Primary cutaneous CD8+ aggressive epidermotropic cytotoxic T-cell lymphoma (PCAETL) is a rare and highly aggressive subtype of cutaneous T-cell lymphoma (CTCL), accounting for less than 1% of CTCL cases. It is defined by CD8+ cytotoxic T-cell proliferation with marked epidermotropism, necrosis, and a high proliferative index. Clinically, it presents as ulcerated or necrotic lesions with rapid progression and poor response to conventional therapies. To describe a fatal case of PCAETL in a young adult female, emphasizing the diagnostic challenges, clinical progression, histopathological features, and treatment limitations. A 41-year-old Venezuelan woman presented with a 10-month history of disseminated papules and nodules initially misdiagnosed as Hansen's disease. After her arrival in Ecuador, she was re-evaluated and found to have generalized dermatosis with ulcerated nodules and tumors. Histopathological examination revealed atypical epidermotropic CD8+ T-cell infiltration with extensive necrosis. Immunohistochemistry demonstrated strong positivity for CD3, CD5, and CD8, and a Ki-67 index of 80%, confirming the diagnosis of PCAETL. The patient received methotrexate with partial response but experienced disease relapse during second-line etoposide therapy.
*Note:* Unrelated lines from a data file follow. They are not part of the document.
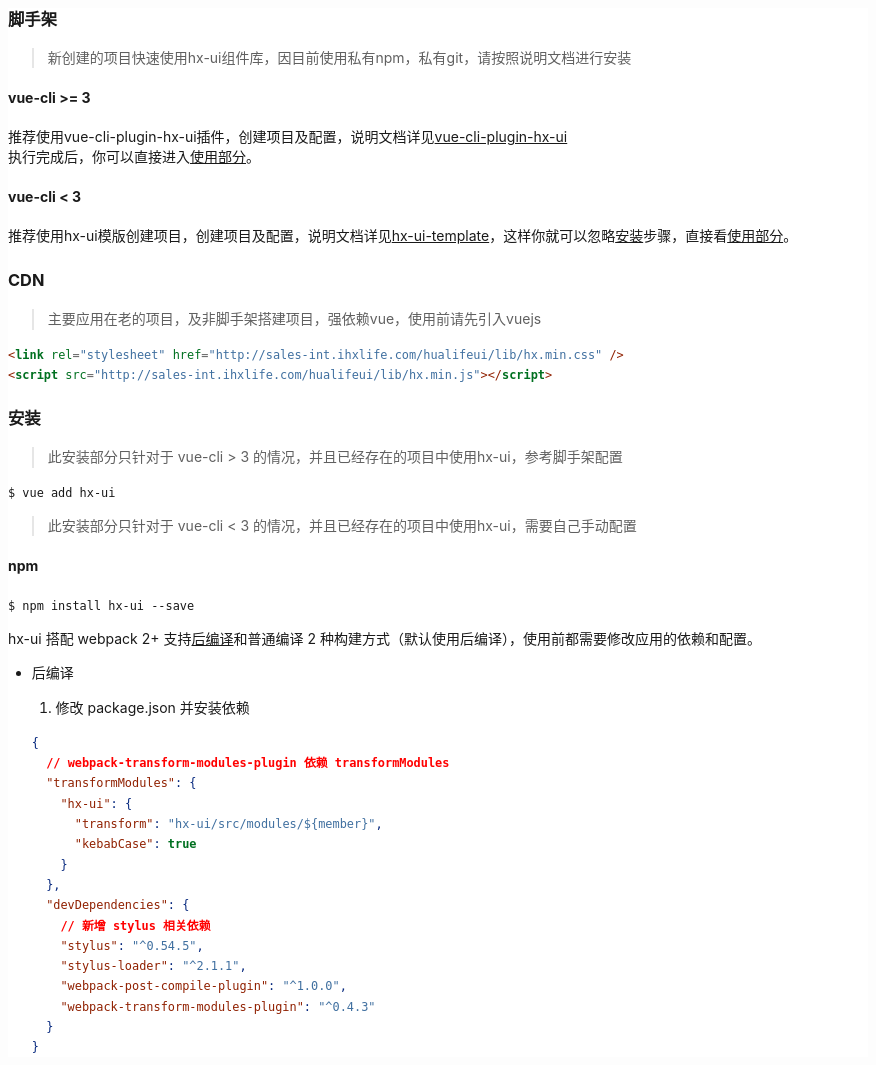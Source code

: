 ### 脚手架
> 新创建的项目快速使用hx-ui组件库，因目前使用私有npm，私有git，请按照说明文档进行安装

#### vue-cli >= 3

推荐使用vue-cli-plugin-hx-ui插件，创建项目及配置，说明文档详见[vue-cli-plugin-hx-ui](http://106.38.93.196:8081/hx-ui/vue-cli-plugin-hx-ui)  
执行完成后，你可以直接进入<a href="#cube-使用-anchor" class="anchor">使用部分</a>。

#### vue-cli < 3

推荐使用hx-ui模版创建项目，创建项目及配置，说明文档详见[hx-ui-template](http://106.38.93.196:8081/hx-ui/hx-ui-template)，这样你就可以忽略<a href="#cube-安装-anchor" class="anchor">安装</a>步骤，直接看<a href="#cube-使用-anchor" class="anchor">使用部分</a>。

### CDN
> 主要应用在老的项目，及非脚手架搭建项目，强依赖vue，使用前请先引入vuejs

```html
<link rel="stylesheet" href="http://sales-int.ihxlife.com/hualifeui/lib/hx.min.css" />
<script src="http://sales-int.ihxlife.com/hualifeui/lib/hx.min.js"></script>
```

### 安装
> 此安装部分只针对于 vue-cli > 3 的情况，并且已经存在的项目中使用hx-ui，参考脚手架配置

```shell
$ vue add hx-ui
```

> 此安装部分只针对于 vue-cli < 3 的情况，并且已经存在的项目中使用hx-ui，需要自己手动配置

#### npm

```shell
$ npm install hx-ui --save
```

hx-ui 搭配 webpack 2+ 支持[后编译](#/zh-CN/docs/post-compile)和普通编译 2 种构建方式（默认使用后编译），使用前都需要修改应用的依赖和配置。

- 后编译

  1. 修改 package.json 并安装依赖

    ```json
    {
      // webpack-transform-modules-plugin 依赖 transformModules
      "transformModules": {
        "hx-ui": {
          "transform": "hx-ui/src/modules/${member}",
          "kebabCase": true
        }
      },
      "devDependencies": {
        // 新增 stylus 相关依赖
        "stylus": "^0.54.5",
        "stylus-loader": "^2.1.1",
        "webpack-post-compile-plugin": "^1.0.0",
        "webpack-transform-modules-plugin": "^0.4.3"
      }
    }
    ```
She developed febrile neutropenia and died five months after diagnosis. This case highlights the rarity, diagnostic complexity, and aggressive nature of PCAETL. Early recognition and clinico-pathological correlation are essential for timely diagnosis. However, therapeutic options remain limited, and outcomes are poor despite systemic chemotherapy. Further research into targeted and personalized therapies is urgently needed to improve survival in this devastating disease.